Just over a month later, when he turned 17, he signed his first professional contract with the club.
But it hasn’t all been smooth sailing for Millar since he left Ontario for England, facing a series of setbacks as he looks to establish himself at academy level.
Initially, the speed of English football caught the youngster off guard, then when joining the Reds, it was the physicality.
This was exacerbated when Millar suffered a serious thigh injury in a 3-1 win at home Stoke City just over a month into 2016/17, keeping him out of action for four months.
Millar had already showcased his talents under Neil Critchley, however, with the former Brampton SC youth proving himself a useful option in a variety of roles.

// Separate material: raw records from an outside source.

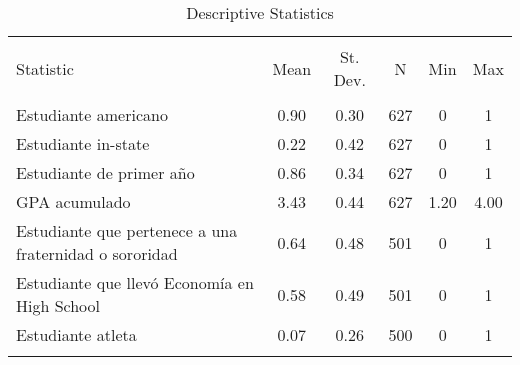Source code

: 
\begin{table}[!htbp] \centering 
  \caption{Descriptive Statistics} 
  \label{} 
\begin{tabular}{@{\extracolsep{5pt}}lccccc} 
\\[-1.8ex]\hline 
\hline \\[-1.8ex] 
Statistic & \multicolumn{1}{c}{Mean} & \multicolumn{1}{c}{St. Dev.} & \multicolumn{1}{c}{N} & \multicolumn{1}{c}{Min} & \multicolumn{1}{c}{Max} \\ 
\hline \\[-1.8ex] 
Estudiante americano & 0.90 & 0.30 & 627 & 0 & 1 \\ 
Estudiante in-state & 0.22 & 0.42 & 627 & 0 & 1 \\ 
Estudiante de primer año & 0.86 & 0.34 & 627 & 0 & 1 \\ 
GPA acumulado & 3.43 & 0.44 & 627 & 1.20 & 4.00 \\ 
Estudiante que pertenece a una fraternidad o sororidad & 0.64 & 0.48 & 501 & 0 & 1 \\ 
Estudiante que llevó Economía en High School & 0.58 & 0.49 & 501 & 0 & 1 \\ 
Estudiante atleta & 0.07 & 0.26 & 500 & 0 & 1 \\ 
\hline \\[-1.8ex] 
\end{tabular} 
\end{table}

Having risen through the ranks in Canada as a No. 9, Millar was utilised in a more flexible duty at Kirkby, with his ability of the left flank particularly eye-catching.
Not the most physically imposing, or particularly pacy, of young forwards, Millar instead relies upon his quick feet, dynamism and dribbling ability to drive through defences and onto goal.
His finishing ability is clear, recalling a season in which he scored “around 45 to 50 goals in 32 games” for Fulham, but joining Liverpool saw him compete with a superior group of strikers.
“In Canada, I was always the best and I came over to England not being the best, it was hard for me to take that on, that I’m not the best anymore,” he told LiverpoolFC.com in April.
“It took me a while to adjust and get my head around that I’m not the best anymore.”
That self-doubting attitude may serve as a red flag for some youth coaches, but in the eyes of Gerrard, and Critchley before him, there is vast potential beneath this fragile exterior.
Gerrard has taken a careful approach to honing Millar’s talent, looking to inject more confidence into his play.
He has remained in and out of the starting lineup, however, as Gerrard looks to keep him playing with his head up and geting involved more with team play.
Yet to make his debut for the U23s, it is likely that Millar will stay part of Gerrard’s squad throughout the campaign—and there, he can look to establish himself as a key player.
But already part of the Canada U20s squad, and Pepijn Lijnders’ Talent Group, training at Melwood once a week under the watchful eye of Jurgen Klopp, he can hope to make more of a mark in the future.
If he keeps up his progress and heeds Gerrard’s advice, there is little doubting Millar has the raw ability to continue his rise.